インクルーシブデザインが溶け込む、古き良きヨーロッパの街並み

私たちが快適に暮らせるインクルーシブ(包括的)な社会を実現するためには、障がいがある人々のためのアクセシビリティ整備がとても重要です。その点、ヨーロッパの歴史的な建築物はとかく複雑な構造となっており、アクセシビリティの観点から障がい者にとってはハードルが高く、障がいが無い人との差をより強く感じさせてしまいます。公平な社会の実現に向けて前進が見られる昨今ですが、とりわけ歴史的な建築物においては、様々な障害がある人々にとって未だ大きな課題が残ります。今からちょうど10年前の2014年、障がい者のアクセシビリティに関する法定基準を満たしていたのは、当時28か国だったEU加盟国のうちわずか15か国しかありませんでした。このことを問題視した国々も多く、近年では、歴史的に重要な建物や場所に関するアクセシビリティ向上にむけて政策や規制が導入されています。こういった取り組みは各国の法律に加えEUからの指導により更に促進される形となっており、EU加盟国全体として「障がい者の権利を保護し、包括的で平等な社会を推進する」という強い姿勢が示されています。このように法的な整備が進められる一方、依然として大きな課題もあります。

法律と政策で障がい者をサポート

EU基本権憲章第26条「障がい者の統合に関する権利」には、このように記されています。「障がい者は、その独立、自分の居住地の選択、社会的及び職業的統合並びに社会生活への参加を確保するために措置を講じる権利を有する」と。EU加盟諸国には、障がいがある人々が様々なサービスや情報を利用するための政策が、既にいくつか存在します。例えば、欧州アクセシビリティ法(European Accessibility Act、以下EAA)やEU基本権憲章(EU Charter of Fundamental Rights)など。

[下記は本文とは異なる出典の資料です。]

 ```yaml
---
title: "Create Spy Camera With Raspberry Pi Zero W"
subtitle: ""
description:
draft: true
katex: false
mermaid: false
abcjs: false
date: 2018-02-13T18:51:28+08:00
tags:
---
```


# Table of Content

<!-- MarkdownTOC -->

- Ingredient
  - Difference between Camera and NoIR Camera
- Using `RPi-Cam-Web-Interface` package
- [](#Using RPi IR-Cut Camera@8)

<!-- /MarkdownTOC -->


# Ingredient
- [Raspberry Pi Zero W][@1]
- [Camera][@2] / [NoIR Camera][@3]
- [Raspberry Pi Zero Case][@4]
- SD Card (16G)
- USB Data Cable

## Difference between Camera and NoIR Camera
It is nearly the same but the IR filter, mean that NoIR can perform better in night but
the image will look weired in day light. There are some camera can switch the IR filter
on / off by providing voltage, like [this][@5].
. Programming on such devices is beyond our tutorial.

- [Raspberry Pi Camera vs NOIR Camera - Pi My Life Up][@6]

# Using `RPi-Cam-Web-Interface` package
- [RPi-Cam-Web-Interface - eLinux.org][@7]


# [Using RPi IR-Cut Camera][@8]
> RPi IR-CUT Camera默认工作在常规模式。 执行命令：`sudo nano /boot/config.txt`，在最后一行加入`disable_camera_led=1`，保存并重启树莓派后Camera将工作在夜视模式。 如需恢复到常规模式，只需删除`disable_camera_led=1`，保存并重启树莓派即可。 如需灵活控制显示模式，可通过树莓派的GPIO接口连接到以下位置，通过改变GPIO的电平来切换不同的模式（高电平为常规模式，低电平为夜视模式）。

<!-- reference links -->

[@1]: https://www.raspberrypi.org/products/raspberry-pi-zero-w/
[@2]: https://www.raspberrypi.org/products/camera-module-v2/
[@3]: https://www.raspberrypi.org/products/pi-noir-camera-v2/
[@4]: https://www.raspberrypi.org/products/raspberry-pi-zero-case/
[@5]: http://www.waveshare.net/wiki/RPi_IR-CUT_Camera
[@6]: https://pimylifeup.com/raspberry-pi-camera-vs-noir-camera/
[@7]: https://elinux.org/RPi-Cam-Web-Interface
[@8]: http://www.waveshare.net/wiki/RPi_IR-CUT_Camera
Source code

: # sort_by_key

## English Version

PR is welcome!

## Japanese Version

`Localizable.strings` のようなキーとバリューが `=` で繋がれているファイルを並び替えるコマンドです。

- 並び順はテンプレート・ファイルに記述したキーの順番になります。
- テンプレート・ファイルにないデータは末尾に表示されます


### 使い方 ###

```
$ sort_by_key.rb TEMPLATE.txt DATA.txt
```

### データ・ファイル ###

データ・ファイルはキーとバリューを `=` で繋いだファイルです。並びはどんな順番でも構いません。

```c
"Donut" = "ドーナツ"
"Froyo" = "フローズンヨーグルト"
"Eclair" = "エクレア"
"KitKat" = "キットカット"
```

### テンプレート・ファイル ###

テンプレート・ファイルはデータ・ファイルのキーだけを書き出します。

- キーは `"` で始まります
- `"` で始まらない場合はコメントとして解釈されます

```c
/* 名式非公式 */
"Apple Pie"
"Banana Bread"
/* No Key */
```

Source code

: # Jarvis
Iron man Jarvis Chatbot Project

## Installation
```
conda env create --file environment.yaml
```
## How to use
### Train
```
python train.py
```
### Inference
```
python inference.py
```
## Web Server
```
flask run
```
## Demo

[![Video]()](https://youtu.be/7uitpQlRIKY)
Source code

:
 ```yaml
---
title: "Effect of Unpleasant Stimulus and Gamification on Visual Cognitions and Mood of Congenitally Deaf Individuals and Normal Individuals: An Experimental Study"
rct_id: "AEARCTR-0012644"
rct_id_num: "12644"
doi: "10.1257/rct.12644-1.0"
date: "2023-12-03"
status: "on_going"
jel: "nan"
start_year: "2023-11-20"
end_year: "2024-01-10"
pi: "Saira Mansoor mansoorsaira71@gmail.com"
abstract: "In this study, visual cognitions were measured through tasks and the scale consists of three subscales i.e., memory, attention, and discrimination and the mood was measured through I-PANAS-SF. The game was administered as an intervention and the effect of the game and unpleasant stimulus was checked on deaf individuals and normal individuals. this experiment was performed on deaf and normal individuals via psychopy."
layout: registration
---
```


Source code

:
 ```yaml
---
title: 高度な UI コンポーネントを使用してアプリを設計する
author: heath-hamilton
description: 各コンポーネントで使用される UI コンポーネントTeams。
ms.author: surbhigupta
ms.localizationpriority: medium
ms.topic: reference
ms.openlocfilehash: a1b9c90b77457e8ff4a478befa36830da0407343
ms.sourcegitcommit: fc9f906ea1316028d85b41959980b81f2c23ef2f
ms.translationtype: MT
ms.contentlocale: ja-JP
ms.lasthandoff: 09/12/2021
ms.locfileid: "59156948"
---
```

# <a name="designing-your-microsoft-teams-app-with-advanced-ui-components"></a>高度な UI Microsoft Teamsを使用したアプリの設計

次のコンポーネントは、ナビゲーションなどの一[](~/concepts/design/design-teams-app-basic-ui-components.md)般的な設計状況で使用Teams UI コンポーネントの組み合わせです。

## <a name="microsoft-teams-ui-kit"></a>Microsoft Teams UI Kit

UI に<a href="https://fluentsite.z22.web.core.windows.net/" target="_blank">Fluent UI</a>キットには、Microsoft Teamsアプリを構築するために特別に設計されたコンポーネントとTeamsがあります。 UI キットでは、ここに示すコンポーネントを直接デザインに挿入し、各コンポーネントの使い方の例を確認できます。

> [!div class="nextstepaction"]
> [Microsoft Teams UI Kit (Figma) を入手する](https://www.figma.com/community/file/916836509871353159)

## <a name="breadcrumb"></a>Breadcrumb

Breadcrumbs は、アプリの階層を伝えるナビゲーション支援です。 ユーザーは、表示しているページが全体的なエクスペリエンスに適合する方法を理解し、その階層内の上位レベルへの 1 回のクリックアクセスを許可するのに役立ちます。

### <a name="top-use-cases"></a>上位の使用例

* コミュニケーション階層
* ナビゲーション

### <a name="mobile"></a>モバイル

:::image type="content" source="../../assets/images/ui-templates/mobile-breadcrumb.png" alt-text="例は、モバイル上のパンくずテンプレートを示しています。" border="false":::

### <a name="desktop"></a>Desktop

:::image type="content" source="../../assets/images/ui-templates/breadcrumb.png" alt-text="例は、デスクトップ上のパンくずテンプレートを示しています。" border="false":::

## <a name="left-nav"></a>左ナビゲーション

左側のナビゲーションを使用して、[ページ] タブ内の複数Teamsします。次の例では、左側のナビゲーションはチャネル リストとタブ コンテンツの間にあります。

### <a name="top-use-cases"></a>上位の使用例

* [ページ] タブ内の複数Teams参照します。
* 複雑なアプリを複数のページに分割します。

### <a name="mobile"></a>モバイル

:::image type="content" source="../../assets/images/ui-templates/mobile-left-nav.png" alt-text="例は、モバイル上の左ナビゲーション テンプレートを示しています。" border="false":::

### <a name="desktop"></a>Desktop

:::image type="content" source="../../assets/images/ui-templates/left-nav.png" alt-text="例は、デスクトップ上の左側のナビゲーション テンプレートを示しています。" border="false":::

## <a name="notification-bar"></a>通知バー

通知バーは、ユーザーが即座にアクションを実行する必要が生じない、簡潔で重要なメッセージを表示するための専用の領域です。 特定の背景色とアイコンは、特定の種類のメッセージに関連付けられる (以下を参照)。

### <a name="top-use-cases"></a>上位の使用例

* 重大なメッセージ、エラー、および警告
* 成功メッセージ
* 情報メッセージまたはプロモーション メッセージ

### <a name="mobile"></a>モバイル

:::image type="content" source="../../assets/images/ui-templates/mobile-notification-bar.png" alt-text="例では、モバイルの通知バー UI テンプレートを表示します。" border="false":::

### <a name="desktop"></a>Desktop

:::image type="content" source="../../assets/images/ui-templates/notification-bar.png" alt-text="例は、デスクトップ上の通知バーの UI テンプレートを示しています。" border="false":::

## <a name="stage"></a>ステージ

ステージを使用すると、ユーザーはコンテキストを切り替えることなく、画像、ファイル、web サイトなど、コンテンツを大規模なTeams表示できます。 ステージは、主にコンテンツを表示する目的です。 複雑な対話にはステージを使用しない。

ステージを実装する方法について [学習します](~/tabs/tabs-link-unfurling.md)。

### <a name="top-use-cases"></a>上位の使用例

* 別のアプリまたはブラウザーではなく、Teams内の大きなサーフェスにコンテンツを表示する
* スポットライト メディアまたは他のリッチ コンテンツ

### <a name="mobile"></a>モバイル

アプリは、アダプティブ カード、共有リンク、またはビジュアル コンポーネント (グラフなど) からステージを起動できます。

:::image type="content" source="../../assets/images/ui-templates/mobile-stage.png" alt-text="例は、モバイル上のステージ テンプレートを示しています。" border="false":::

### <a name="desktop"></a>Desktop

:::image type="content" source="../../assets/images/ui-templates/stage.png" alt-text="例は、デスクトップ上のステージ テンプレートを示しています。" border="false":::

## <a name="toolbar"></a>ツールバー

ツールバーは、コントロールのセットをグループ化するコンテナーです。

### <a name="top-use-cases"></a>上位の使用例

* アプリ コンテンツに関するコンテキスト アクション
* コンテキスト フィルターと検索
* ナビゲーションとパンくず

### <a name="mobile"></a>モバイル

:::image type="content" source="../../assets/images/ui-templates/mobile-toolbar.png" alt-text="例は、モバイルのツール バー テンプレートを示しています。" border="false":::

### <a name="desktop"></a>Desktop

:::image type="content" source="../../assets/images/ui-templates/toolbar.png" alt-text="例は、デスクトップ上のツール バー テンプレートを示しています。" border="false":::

前者のEAAは、障がい者や高齢者が生活の場で直面する困難を少しでも減らすことを目的に、交通機関や教育システムに容易にアクセスできるよう整備し、労働機会を平等に与えられるように環境を整える役割を担っています。車椅子利用者のためのスロープの設置などは、その一例です。また、障がい者が携われる職種を増やし雇用を拡大したり、彼らの手による商品やサービスの価格を低く設定せず、標準的な価格で販売できるようにするなどのサポートを行っています。

ヨーロッパ各地で進むアクセシビリティ強化

最近では、社会における包括性がいかに重要かという認識がかなり浸透してきました。しかしその認識の上に作られた戦略を、いかに実行に移すかが次のポイントです。その過程では、戦略の練り直しを積み重ねながらの前進となるかもしれません。それでも多くの国が、こういった対策に積極的に取り組み、障がいがある人々も観光地の魅力を十分満喫できるような国にする努力を日々続けています。

オランダ南部にある都市「ブレダ」は、美しい旧市街の街並みやブレダ城、教会などが観光名所として有名です。ここでは、街の古い石畳を車椅子で移動しやすいように整備する中で、古くからの美しさを損なわないような対策も同時に行っています。石畳の石を剥がし、裏返してノミで丁寧に平らにし、見た目はそのままに、車椅子でもスムーズに移動できる表面に仕上げました。また、同じくオランダの「ロッテルダム」では、車椅子利用者やその他の障がいがある人々が、凸凹で通りにくい舗装箇所を報告できるアプリケーションを作成しました。アプリを通じて報告が入ると、その道路は短期間で平らにされ、歩きやすく車椅子でも移動できるよう、早急に工事が行われます。そしてフランスの「リヨン」では、視覚障がい者のために、バス停や横断歩道、様々な公共・民間の建築物に「音声ビーコン」を導入しています。このビーコンは、例えば次に来るバスや行き先などの情報を、視覚情報ではなく音声で伝えてくれるものです。

ブレダー(オランダ)の街並み
Credit:
Ben BenderCC BY 4.0


快適でさらにインクルーシブなヨーロッパへ

このような状況下、EUのアクセシビリティ特別法は各国で機能しているのか、そして今後それをどのように評価していくべきか、といった点はまだ検証および検討が必要です。ほとんどのヨーロッパ諸国が必要な対策を行い、障がいがある人々が世界を自由に旅行できるようになるには、まだ解決しなくてはいけないことがいくつもあります。しかし、ヨーロッパの国や都市が様々な工夫を凝らし、技術を駆使し、可能な限り対応しているという現状には明るい未来が感じられます。たとえばロンドンの地下鉄はアクセシビリティを全面的に向上させており、画期的な乗りやすさと障がい者への配慮が感じられ、そこにも希望を見出すことが出来ます。これからのヨーロッパ諸国に、大きな期待が寄せられます!